For example, the fault may always be detected as soon as the first pressure value differs from the second pressure value by more than the tolerance value. However, it is particularly preferred that the fault is detected only if the two pressure values differ from one another by more than the tolerance value for a predefined time period. It is in particular irrelevant how the deviation changes within the time period, as long as the deviation is greater than the tolerance value. The predefined time period is preferably constant or, for example, a function of the present operating point of the hydraulic system. In particular, the time period is greater than 0.1 second and less than 10 seconds. The time period is advantageously equal to 1 second or 2 seconds. This ensures that a comparatively brief fluctuation in the pressure, i.e., a temporary change in the first pressure value, does not result in detection of a fault. Such a change is caused, for example, by a desired change in the operation of the actuator, for example when a movement of the actuator starts or ends. Consequently, it is not necessary to store this behavior in the theoretical model, which thus simplifies the theoretical model. In addition, determination of the second pressure value is speeded up and is comparatively robust.
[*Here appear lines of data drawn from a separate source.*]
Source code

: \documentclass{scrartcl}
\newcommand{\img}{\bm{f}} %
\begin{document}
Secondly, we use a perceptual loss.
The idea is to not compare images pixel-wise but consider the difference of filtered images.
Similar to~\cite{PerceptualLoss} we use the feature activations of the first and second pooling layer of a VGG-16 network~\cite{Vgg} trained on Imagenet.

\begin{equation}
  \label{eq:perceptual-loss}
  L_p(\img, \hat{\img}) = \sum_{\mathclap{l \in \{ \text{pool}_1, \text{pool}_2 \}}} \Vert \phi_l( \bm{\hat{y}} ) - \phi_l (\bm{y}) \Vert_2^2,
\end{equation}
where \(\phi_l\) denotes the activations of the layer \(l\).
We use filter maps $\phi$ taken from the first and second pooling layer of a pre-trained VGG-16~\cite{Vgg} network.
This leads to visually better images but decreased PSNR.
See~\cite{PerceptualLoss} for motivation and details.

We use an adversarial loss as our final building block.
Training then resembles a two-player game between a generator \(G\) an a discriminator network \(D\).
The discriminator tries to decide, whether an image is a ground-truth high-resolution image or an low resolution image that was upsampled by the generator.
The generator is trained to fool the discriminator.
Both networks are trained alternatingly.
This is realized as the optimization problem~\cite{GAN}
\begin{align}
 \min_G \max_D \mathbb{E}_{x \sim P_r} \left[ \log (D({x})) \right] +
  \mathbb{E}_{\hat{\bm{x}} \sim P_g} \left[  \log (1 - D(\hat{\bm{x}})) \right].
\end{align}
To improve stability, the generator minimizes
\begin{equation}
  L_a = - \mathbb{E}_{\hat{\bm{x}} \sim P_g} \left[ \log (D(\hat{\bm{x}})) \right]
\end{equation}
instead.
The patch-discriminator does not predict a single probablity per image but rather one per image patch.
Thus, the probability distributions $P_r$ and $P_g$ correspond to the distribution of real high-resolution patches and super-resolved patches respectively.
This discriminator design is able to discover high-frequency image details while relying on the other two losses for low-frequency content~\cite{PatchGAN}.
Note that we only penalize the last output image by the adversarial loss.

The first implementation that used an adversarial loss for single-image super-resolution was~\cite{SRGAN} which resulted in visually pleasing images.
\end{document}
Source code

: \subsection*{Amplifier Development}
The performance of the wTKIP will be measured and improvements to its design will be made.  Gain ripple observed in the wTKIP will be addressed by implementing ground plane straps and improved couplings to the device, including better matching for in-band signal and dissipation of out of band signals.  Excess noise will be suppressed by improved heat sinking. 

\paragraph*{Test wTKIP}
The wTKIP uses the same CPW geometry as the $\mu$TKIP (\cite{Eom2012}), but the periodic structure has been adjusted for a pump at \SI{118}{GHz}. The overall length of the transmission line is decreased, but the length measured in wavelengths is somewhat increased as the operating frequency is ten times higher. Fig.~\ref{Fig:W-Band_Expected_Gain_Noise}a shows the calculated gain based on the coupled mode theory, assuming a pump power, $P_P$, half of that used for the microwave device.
The hydraulic pump can be controlled to a setpoint value if no fault is detected. During the control of the hydraulic pump to the setpoint value, the first pressure value is used as the actual value. Based on the control, the difference between the first pressure value and the setpoint value is thus minimized. The setpoint value is specified in particular based on a higher-order regulation or control by means of which in particular the operation of the actuator takes place. By use of the setpoint value, namely, a certain pressure, preferably a parameter on the basis of which the electric motor is operated, such as an electrical current conducted by the electric motor and/or a rotational speed, is derived. A lower-order control is advantageously present by means of which the control of the electric motor to the corresponding parameters takes place. The, or a portion of the, operating data of the electric motor used to determine the second pressure value are/is advantageously used for the lower-order control. Due to the control of the hydraulic pump, the actuator is moved in a desired manner so that activities performed by the industrial machine are essentially as intended.

For example, after the fault is detected the hydraulic pump is essentially immediately shut down. Thus, the pressure in the hydraulic system is not further increased. However, it is particularly preferred that after the fault is detected, the hydraulic pump continues to be operated, so that a pressure still prevails in the hydraulic system and is optionally increased. The hydraulic pump continues to be operated until the actuator has a predetermined state. In other words, due to operating the hydraulic pump, the actuator moves and is brought into predetermined state, even after the fault is detected. When the actuator is in the predetermined state, the operation of the hydraulic pump is ended, and the actuator is thus left in the predetermined state.

The predetermined state is a state from which in particular restarting of the industrial machine is possible or facilitated. For example, for this purpose the actuator is placed in a parked position. After the fault is eliminated, for example after replacement or repair of the pressure sensor, restarting the industrial machine is thus simplified without the need for even further extensive operations in addition to the repair/replacement of the pressure sensor. If the industrial machine is an injection molding machine, for example, in order to reach the predetermined state essentially the entire quantity of molten plastic still present is discarded, and/or plastic that is present in a casting mold is removed, so that comparatively time-intensive cleaning is not necessary afterwards.

For example, an end of an operating cycle can be used as the predetermined state. The actuator is then advantageously in a starting or reference position. In other words, the present work step/the present work operations at the particular workpiece, during whose machining/production the fault has been detected, is/are completed so that the operating cycle is ended. Although it is very likely that this workpiece is defective and cannot be reused, the actuator is subsequently at the beginning of a new operating cycle, so that after the fault is eliminated the industrial machines may be used essentially immediately for the machining/production of a new workpiece. It is also not necessary to specify a separate predetermined state that is started only in the event of a fault, for example, which reduces complexity.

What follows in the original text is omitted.